A portion of the California county of Los Angeles has been quarantined following the detection of a tiny invasive fruit fly species from Asia. After more than 20 of the Tau fruit flies, Zeugodacus tau group, were discovered in the Stevenson Ranch region near Santa Clarita, the 79-square-mile area was placed under quarantine restrictions. According to the California Department of Food and Agriculture (CDFA), this is the first-ever quarantine of the Tau fruit fly in the Western Hemisphere. The CDFA describes the native Asian Tau fruit fly as a serious threat to agriculture and natural resources.
A variety of fruits and vegetables, as well as a limited number of California-native plants, are among the fly’s extensive host range. The California Department of Food and Agriculture believes the fly was introduced by travelers bringing uninspected produce into the state, a common pathway for invasive species. Castaic Junction in the north, Oat Mountain in the south, Del Valle in the west, and Honby Avenue in the east make up the quarantine zone. The residents of this area have been instructed not to remove any fruits and vegetables from their property.

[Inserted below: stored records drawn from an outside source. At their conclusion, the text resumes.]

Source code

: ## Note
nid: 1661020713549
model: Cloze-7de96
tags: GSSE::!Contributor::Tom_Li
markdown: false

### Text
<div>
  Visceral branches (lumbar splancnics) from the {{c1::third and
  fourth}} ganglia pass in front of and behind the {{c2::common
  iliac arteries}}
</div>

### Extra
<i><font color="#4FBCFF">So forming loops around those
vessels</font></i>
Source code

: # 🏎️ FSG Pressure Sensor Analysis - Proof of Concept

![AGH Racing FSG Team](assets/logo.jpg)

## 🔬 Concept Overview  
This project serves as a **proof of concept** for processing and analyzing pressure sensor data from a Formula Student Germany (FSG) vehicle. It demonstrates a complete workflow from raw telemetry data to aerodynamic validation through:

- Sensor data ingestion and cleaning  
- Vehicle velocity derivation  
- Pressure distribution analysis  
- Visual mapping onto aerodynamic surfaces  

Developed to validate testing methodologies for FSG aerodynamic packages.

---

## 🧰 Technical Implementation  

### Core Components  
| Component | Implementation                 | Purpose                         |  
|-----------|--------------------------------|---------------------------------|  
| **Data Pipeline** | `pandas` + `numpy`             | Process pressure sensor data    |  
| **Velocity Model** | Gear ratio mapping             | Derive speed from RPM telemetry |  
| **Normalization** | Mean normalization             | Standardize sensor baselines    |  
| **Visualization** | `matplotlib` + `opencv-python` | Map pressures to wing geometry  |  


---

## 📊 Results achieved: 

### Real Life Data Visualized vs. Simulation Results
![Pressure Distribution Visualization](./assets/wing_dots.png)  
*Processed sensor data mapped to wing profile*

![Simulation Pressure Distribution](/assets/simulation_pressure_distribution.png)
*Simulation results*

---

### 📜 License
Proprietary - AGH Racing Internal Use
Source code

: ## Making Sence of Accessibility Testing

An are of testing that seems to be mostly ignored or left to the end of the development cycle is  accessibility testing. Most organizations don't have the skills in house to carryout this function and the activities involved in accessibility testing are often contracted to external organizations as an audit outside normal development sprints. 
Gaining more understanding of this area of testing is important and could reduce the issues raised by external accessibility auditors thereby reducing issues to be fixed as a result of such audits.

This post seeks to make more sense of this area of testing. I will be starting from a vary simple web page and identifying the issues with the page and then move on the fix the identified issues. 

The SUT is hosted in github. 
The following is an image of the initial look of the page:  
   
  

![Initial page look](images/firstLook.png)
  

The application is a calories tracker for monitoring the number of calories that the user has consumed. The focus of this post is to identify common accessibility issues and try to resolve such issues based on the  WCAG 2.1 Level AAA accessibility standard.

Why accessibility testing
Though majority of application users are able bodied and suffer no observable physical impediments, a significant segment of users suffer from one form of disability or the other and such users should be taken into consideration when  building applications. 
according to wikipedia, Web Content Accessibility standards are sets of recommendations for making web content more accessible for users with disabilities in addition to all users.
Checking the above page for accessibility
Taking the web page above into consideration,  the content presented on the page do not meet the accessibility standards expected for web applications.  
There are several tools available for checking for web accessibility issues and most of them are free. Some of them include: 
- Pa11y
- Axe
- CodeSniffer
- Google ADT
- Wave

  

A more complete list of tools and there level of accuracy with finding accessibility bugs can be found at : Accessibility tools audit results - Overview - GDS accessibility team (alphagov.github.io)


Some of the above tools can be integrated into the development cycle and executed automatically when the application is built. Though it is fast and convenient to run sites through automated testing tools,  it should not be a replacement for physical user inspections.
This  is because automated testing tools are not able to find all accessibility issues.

On the property where fruits and vegetables were harvested, residents may consume and process them, but they cannot be transported elsewhere. Residents have been informed that they can dispose of the produce by double-bagging in plastic and placing the bags in a garbage can. The strict quarantine measures have been implemented due to the enormous quantity of damage the tiny insects are capable of causing.
Adult Tau Fly: Size, Coloration, and Reproduction Capabilities
Adult Tau flies are approximately 7 mm in length, comparable to the length of a housefly. Their bodies are yellow with black markings, and their wings are transparent with two dark stripes. A female can produce more than 400 eggs in her lifetime.
Typically, eggs hatch within one to two days, then followed by larvae moving through the fruit, eating on the pulp, and emerging through their respective exit holes. They then descend from the fruit and pupate in the soil after burrowing there. A week later, adults emerge and require approximately 12 days to reach sexual maturity before laying more eggs.
Several generations are generated each year as a result of the species’ short life cycle, which allows for almost continuous reproduction. It means that as the population of the Tau fly increases, it has the potential to have devastating effects on California’s agriculture. The wide variety of fruits and vegetables on which the insect and its larvae feed is one of the most dangerous aspects of the minuscule insects. According to the CDFA, at least 34 hosts from nine plant families have been reported.
Included in this category are melons, okra, peppers, papayas, citrus, cucumber, pumpkin, avocado, tomato, and gourds. As larvae tunnel through and attack the fruit or vegetable, it may become unfit for consumption due to the damage and the decay-causing organisms that may infiltrate, causing the fruit or vegetable’s interior to rot.